Applicable Legislative Provisions
Securities Act, R.S.O. 1990, c. S.5, as am., s. 1(10)(b).
Citation: Endev Energy Inc., 2008 ABASC 524
September 16, 2008
IN THE MATTER OF
THE SECURITIES LEGISLATION OF
ALBERTA, SASKATCHEWAN, MANITOBA,
ONTARIO, QUÉBEC, NEW BRUNSWICK,
NOVA SCOTIA, NEWFOUNDLAND AND
LABRADOR, AND PRINCE EDWARD ISLAND
(the Jurisdictions)
and
IN THE MATTER OF
THE PROCESS FOR EXEMPTIVE RELIEF
APPLICATIONS IN MULTIPLE JURISDICTIONS
AND
IN THE MATTER OF
ENDEV ENERGY INC.
(the Filer)
DECISION
Background
The securities regulatory authority or regulator in each of the Jurisdictions (Decision Maker) has received an application from the Filer for a decision under the securities legislation of the Jurisdictions (the Legislation) for a decision that the Filer be deemed to have ceased to be a reporting issuer under the Legislation (the Exemptive Relief Sought).
Under the Process for Exemptive Relief Applications in Multiple Jurisdictions (for a coordinated review application):
(a) the Alberta Securities Commission is the principal regulator for this application, and
(b) the decision is the decision of the principal regulator and evidences the decision of each other Decision Maker.
Interpretation
Terms defined in National Instrument 14-101 Definitions have the same meaning if used in this decision, unless otherwise defined.
Representations
This decision is based on the following facts represented by the Filer:
1. The Filer is a corporation governed by the laws of the Province of Alberta, with its head office in Alberta.
2. The Filer's authorized capital stock consists of an unlimited number of common shares (Common Shares).
3. Pursuant to a plan of arrangement (the Plan of Arrangement) in accordance with section 193 of the Business Corporations Act (Alberta), Penn West Energy Trust (Penn West), through a wholly-owned subsidiary, acquired all of the issued and outstanding Common Shares of the Filer as of July 22, 2008.
4. The Filer's Common Shares were de-listed from the Toronto Stock Exchange on July 25, 2008 and the Filer does not have any securities listed on any stock exchange.
5. The Filer is not in default of any of its obligations as a reporting issuer under the Legislation, other than its obligation to file its interim financial statements, interim management discussion and analysis and CEO and CFO certificates (the Filings), which were due on August 14, 2008. As the Plan of Arrangement resulted in Penn West becoming sole beneficial holder of all of the Filer's Common Shares prior to the date on which the Filings were due, the Filings were not prepared or filed as required.
6. The outstanding securities of the Filer, including debt securities, are beneficially owned, directly or indirectly, by less than 15 security holders in each of the jurisdictions in Canada and less than 51 security holders in total in Canada.
7. No securities of the Filer are traded on a marketplace as defined in National Instrument 21-101 Marketplace Operation.
8. The Filer ceased to be a reporting issuer in British Columbia on September 2, 2008 through the operation of British Columbia Instrument 11-502 Voluntary Surrender of Reporting Issuer Status (BCI 11-502).
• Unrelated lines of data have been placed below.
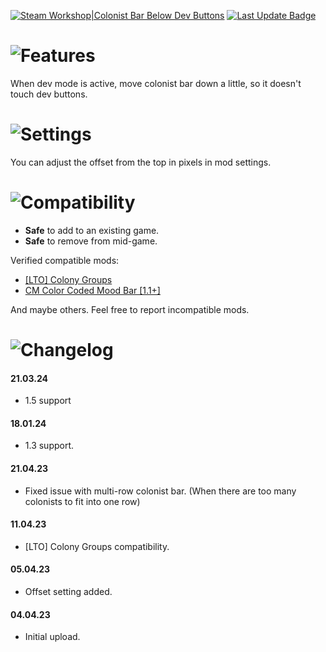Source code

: [![Steam Workshop|Colonist Bar Below Dev Buttons](https://img.shields.io/steam/subscriptions/2957222535?style=for-the-badge&logo=steam&label=Auto%20Training&labelColor=blue)](https://steamcommunity.com/sharedfiles/filedetails/?id=2957222535)
[![Last Update Badge](https://img.shields.io/steam/update-date/2957222535?style=for-the-badge&label=Last%20update)](https://github.com/Tea-Cup/RW_ColonistBarBelowDevButtons/releases/latest)

# ![Features](https://i.postimg.cc/zBzB6kTG/h-Features.png)

When dev mode is active, move colonist bar down a little, so it doesn't touch dev buttons.

# ![Settings](https://i.postimg.cc/t4F4gc5g/h-Settings.png)

You can adjust the offset from the top in pixels in mod settings.

# ![Compatibility](https://i.postimg.cc/3NWwJJSM/h-Compatibility.png)

- **Safe** to add to an existing game.
- **Safe** to remove from mid-game.

Verified compatible mods:

- [[LTO] Colony Groups](https://steamcommunity.com/sharedfiles/filedetails/?id=2345493945)
- [CM Color Coded Mood Bar [1.1+]](https://steamcommunity.com/sharedfiles/filedetails/?id=2006605356)

And maybe others. Feel free to report incompatible mods.

# ![Changelog](https://i.postimg.cc/k4T4mtyF/h-Changelog.png)

#### 21.03.24

- 1.5 support

#### 18.01.24

- 1.3 support.

#### 21.04.23

- Fixed issue with multi-row colonist bar. (When there are too many colonists to fit into one row)

#### 11.04.23

- [LTO] Colony Groups compatibility.

#### 05.04.23

- Offset setting added.

#### 04.04.23

- Initial upload.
Upon granting this relief, the Filer will not be a reporting issuer or its equivalent in any of the Jurisdictions or British Columbia.
9. The Filer has no intention to seek public financing by way of an offering of its securities.
Decision
Each of the Decision Makers is satisfied that the decision meets the test set out in the Legislation for the Decision Maker to make the decision.
The decision of the Decision Makers under the Legislation is that the Exemptive Relief Sought is granted.